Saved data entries
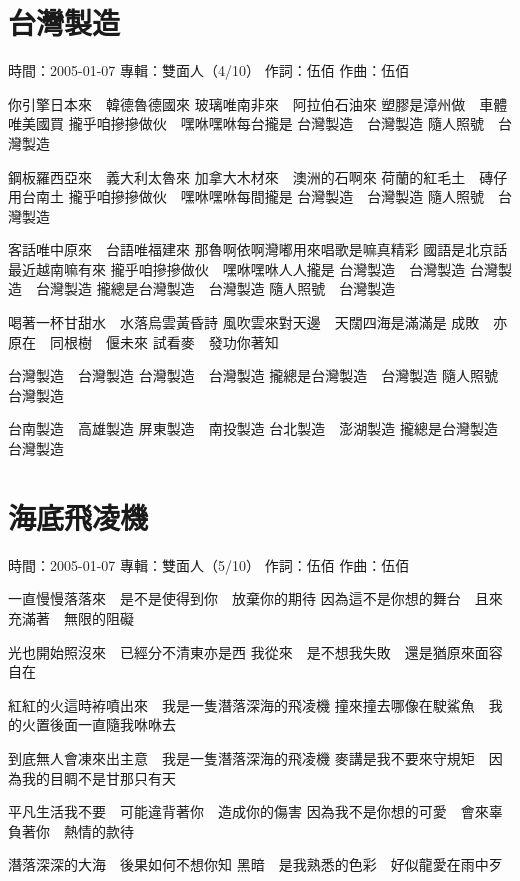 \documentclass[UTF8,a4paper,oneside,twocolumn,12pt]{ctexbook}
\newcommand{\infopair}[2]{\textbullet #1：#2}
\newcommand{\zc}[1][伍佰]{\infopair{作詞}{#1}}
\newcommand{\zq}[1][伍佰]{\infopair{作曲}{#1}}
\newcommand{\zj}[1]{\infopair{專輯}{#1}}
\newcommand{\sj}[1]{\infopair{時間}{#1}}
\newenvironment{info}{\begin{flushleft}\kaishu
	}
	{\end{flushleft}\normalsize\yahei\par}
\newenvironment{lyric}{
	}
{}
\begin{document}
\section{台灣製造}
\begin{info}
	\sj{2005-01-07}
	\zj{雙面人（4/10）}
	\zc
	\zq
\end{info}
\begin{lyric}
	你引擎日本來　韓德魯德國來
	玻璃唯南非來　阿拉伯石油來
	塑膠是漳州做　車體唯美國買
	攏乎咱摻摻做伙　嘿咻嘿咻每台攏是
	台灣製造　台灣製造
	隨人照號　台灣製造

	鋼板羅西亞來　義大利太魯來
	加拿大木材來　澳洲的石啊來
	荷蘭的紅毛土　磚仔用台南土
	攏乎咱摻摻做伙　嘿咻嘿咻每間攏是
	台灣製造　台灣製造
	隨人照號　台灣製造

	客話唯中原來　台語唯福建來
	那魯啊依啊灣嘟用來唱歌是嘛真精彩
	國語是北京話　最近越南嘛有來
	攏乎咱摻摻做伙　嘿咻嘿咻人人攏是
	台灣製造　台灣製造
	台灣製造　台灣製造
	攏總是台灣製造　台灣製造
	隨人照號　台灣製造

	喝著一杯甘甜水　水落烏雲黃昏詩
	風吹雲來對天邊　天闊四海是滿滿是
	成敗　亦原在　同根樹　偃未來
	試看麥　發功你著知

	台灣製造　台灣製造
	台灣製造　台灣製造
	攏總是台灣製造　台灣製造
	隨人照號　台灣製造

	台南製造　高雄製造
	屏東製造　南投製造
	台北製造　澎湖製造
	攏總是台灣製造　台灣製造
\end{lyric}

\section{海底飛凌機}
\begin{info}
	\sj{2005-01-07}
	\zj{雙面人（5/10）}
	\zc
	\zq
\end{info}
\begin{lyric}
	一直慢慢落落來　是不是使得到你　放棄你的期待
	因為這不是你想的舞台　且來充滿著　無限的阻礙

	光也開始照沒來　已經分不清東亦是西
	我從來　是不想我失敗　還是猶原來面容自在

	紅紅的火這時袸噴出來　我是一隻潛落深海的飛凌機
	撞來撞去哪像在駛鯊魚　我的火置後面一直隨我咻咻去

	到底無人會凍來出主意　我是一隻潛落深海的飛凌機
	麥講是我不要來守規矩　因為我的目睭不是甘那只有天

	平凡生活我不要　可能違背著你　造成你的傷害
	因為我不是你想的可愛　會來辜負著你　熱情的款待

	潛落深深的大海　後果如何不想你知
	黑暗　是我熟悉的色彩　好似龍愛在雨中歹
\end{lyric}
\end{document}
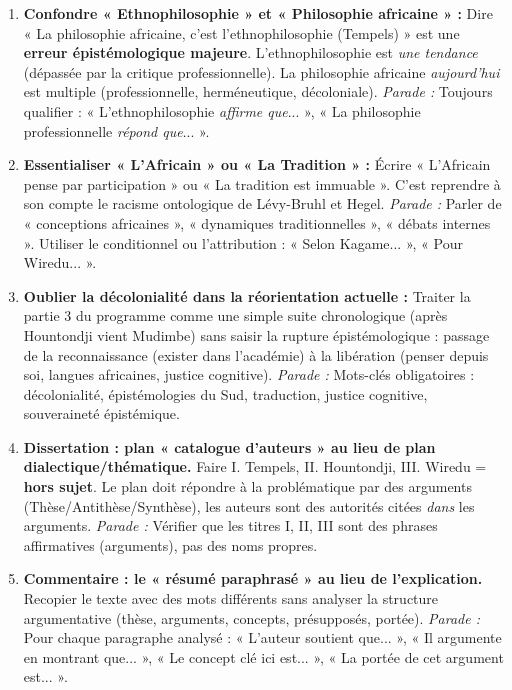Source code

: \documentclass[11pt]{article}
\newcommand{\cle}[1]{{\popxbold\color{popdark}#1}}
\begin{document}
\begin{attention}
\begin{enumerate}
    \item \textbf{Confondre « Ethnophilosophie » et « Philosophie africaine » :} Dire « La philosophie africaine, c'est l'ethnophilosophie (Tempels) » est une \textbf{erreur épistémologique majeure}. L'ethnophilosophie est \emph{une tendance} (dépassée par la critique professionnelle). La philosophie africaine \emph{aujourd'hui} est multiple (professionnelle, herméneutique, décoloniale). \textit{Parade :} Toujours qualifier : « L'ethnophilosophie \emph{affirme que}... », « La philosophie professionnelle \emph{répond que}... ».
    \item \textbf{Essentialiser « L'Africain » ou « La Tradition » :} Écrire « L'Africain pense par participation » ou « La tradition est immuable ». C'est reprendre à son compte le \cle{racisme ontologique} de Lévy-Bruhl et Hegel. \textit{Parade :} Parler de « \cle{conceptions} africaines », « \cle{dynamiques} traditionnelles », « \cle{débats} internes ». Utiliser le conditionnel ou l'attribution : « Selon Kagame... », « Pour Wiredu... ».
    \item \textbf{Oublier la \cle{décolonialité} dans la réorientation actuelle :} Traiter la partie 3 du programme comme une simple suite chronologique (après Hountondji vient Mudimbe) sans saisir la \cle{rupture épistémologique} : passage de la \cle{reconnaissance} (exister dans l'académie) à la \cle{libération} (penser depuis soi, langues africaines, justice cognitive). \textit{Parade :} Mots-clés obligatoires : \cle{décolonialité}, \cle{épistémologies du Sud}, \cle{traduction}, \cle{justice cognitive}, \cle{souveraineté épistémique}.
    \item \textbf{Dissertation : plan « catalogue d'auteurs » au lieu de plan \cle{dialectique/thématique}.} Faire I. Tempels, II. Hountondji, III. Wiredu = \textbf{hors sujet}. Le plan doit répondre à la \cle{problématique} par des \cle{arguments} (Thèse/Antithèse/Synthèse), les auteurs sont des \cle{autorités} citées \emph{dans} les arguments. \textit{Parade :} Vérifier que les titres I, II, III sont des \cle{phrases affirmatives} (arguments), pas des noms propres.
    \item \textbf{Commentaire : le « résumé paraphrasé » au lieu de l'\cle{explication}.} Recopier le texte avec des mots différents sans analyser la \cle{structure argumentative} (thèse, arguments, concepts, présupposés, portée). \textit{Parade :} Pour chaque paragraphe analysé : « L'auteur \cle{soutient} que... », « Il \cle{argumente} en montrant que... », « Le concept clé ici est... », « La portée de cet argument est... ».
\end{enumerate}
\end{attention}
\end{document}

* _Your task_
What are the lines above from the one with "Source code" to the one with "philosophie africaine, c'est", both included? Reproduce them exactly, without pictures.

* _Written answer_
Source code

: \documentclass[11pt]{article}
\newcommand{\cle}[1]{{\popxbold\color{popdark}#1}}
\begin{document}
\begin{attention}
\begin{enumerate}
    \item \textbf{Confondre « Ethnophilosophie » et « Philosophie africaine » :} Dire « La philosophie africaine, c'est l'ethnophilosophie (Tempels) » est une \textbf{erreur épistémologique majeure}. L'ethnophilosophie est \emph{une tendance} (dépassée par la critique professionnelle). La philosophie africaine \emph{aujourd'hui} est multiple (professionnelle, herméneutique, décoloniale). \textit{Parade :} Toujours qualifier : « L'ethnophilosophie \emph{affirme que}... », « La philosophie professionnelle \emph{répond que}... ».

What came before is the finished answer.